1999年に、BostonからNYに短期派遣となった際の思い出の勤務先、Memorial Sloan Kettering Cancer Center(Department of Radiation Oncology, Richard N. Kolesnick)に訪れた。
当時新婚だったFrancois Paris氏の家で夜中まで夢を語り合った。
その後、「放射線照射や抗がん剤投与による卵巣機能低下の予防の研究」がトップジャーナルに掲載されて感激。懐かしい。
研究室訪れたが誰とも会えず残念。
論文タイトルなど
Oocyte apoptosis is suppressed by disruption of the acid sphingomyelinase gene or by sphingosine -1-phosphate therapy
Yutaka Morita, Gloria I. Perez, Jonathan L. Tilly
Nature Medicine 6, 1109–1114 (2000)
The time at which ovarian failure (menopause) occurs in females is determined by the size of the oocyte reserve provided at birth, as well as by the rate at which this endowment is depleted throughout post-natal life. Here we show that disruption of the gene for acid sphingomyelinase in female mice suppressed the normal apoptotic deletion of fetal oocytes, leading to neonatal ovarian hyperplasia. Ex vivo, oocytes lacking the gene for acid sphingomyelinase or wild-type oocytes treated with sphingosine-1-phosphate resisted developmental apoptosis and apoptosis induced by anti-cancer therapy, confirming cell autonomy of the death defect.

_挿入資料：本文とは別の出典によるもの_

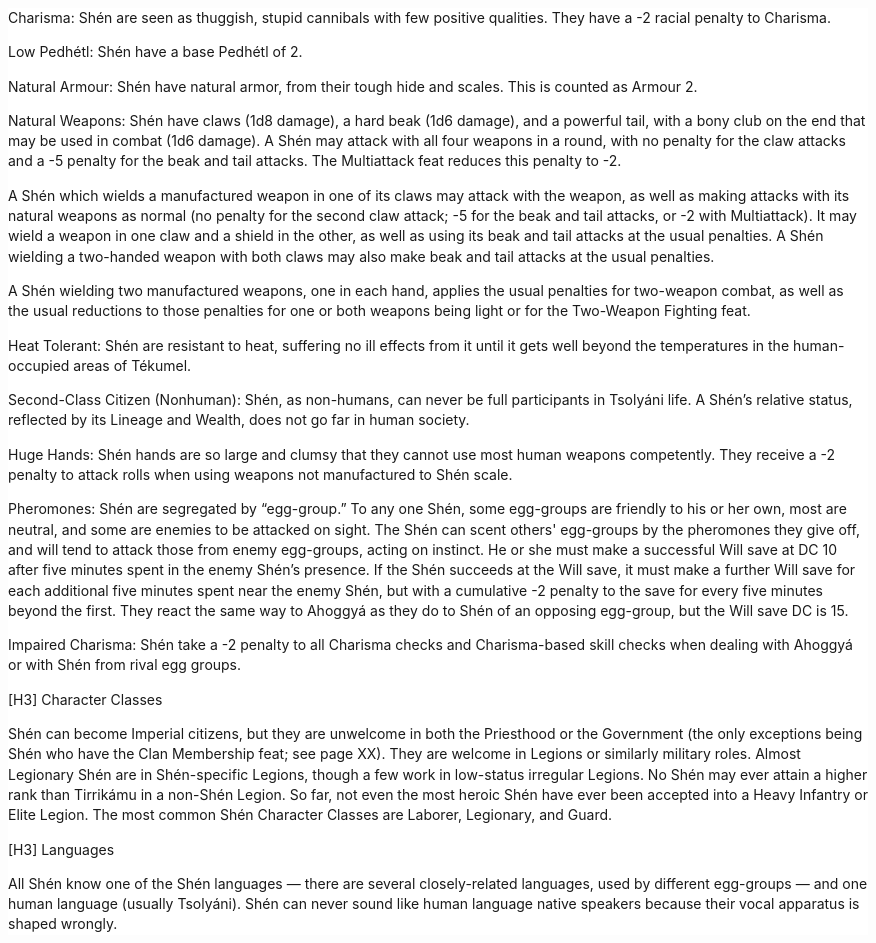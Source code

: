 Charisma: Shén are seen as thuggish, stupid cannibals with few positive qualities. They have a -2 racial penalty to Charisma.

Low Pedhétl: Shén have a base Pedhétl of 2.

Natural Armour: Shén have natural armor, from their tough hide and scales. This is counted as Armour 2.

Natural Weapons: Shén have claws (1d8 damage), a hard beak (1d6 damage), and a powerful tail, with a bony club on the end that may be used in combat (1d6 damage). A Shén may attack with all four weapons in a round, with no penalty for the claw attacks and a -5 penalty for the beak and tail attacks. The Multiattack feat reduces this penalty to -2.

A Shén which wields a manufactured weapon in one of its claws may attack with the weapon, as well as making attacks with its natural weapons as normal (no penalty for the second claw attack; -5 for the beak and tail attacks, or -2 with Multiattack). It may wield a weapon in one claw and a shield in the other, as well as using its beak and tail attacks at the usual penalties. A Shén wielding a two-handed weapon with both claws may also make beak and tail attacks at the usual penalties.

A Shén wielding two manufactured weapons, one in each hand, applies the usual penalties for two-weapon combat, as well as the usual reductions to those penalties for one or both weapons being light or for the Two-Weapon Fighting feat.

Heat Tolerant: Shén are resistant to heat, suffering no ill effects from it until it gets well beyond the temperatures in the human-occupied areas of Tékumel.

Second-Class Citizen (Nonhuman): Shén, as non-humans, can never be full participants in Tsolyáni life. A Shén’s relative status, reflected by its Lineage and Wealth, does not go far in human society.

Huge Hands: Shén hands are so large and clumsy that they cannot use most human weapons competently. They receive a -2 penalty to attack rolls when using weapons not manufactured to Shén scale.

Pheromones: Shén are segregated by “egg-group.” To any one Shén, some egg-groups are friendly to his or her own, most are neutral, and some are enemies to be attacked on sight. The Shén can scent others' egg-groups by the pheromones they give off, and will tend to attack those from enemy egg-groups, acting on instinct. He or she must make a successful Will save at DC 10 after five minutes spent in the enemy Shén’s presence. If the Shén succeeds at the Will save, it must make a further Will save for each additional five minutes spent near the enemy Shén, but with a cumulative -2 penalty to the save for every five minutes beyond the first. They react the same way to Ahoggyá as they do to Shén of an opposing egg-group, but the Will save DC is 15.

Impaired Charisma: Shén take a -2 penalty to all Charisma checks and Charisma-based skill checks when dealing with Ahoggyá or with Shén from rival egg groups.

[H3] Character Classes

Shén can become Imperial citizens, but they are unwelcome in both the Priesthood or the Government (the only exceptions being Shén who have the Clan Membership feat; see page XX). They are welcome in Legions or similarly military roles. Almost Legionary Shén are in Shén-specific Legions, though a few work in low-status irregular Legions. No Shén may ever attain a higher rank than Tirrikámu in a non-Shén Legion. So far, not even the most heroic Shén have ever been accepted into a Heavy Infantry or Elite Legion. The most common Shén Character Classes are Laborer, Legionary, and Guard.

[H3] Languages

All Shén know one of the Shén languages — there are several closely-related languages, used by different egg-groups — and one human language (usually Tsolyáni). Shén can never sound like human language native speakers because their vocal apparatus is shaped wrongly.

Moreover, radiation-induced oocyte loss in adult wild-type female mice, the event that drives premature ovarian failure and infertility in female cancer patients, was completely prevented by in vivo therapy with sphingosine-1-phosphate. Thus, the sphingomyelin pathway regulates developmental death of oocytes, and sphingosine-1-phosphate provides a new approach to preserve ovarian function in vivo.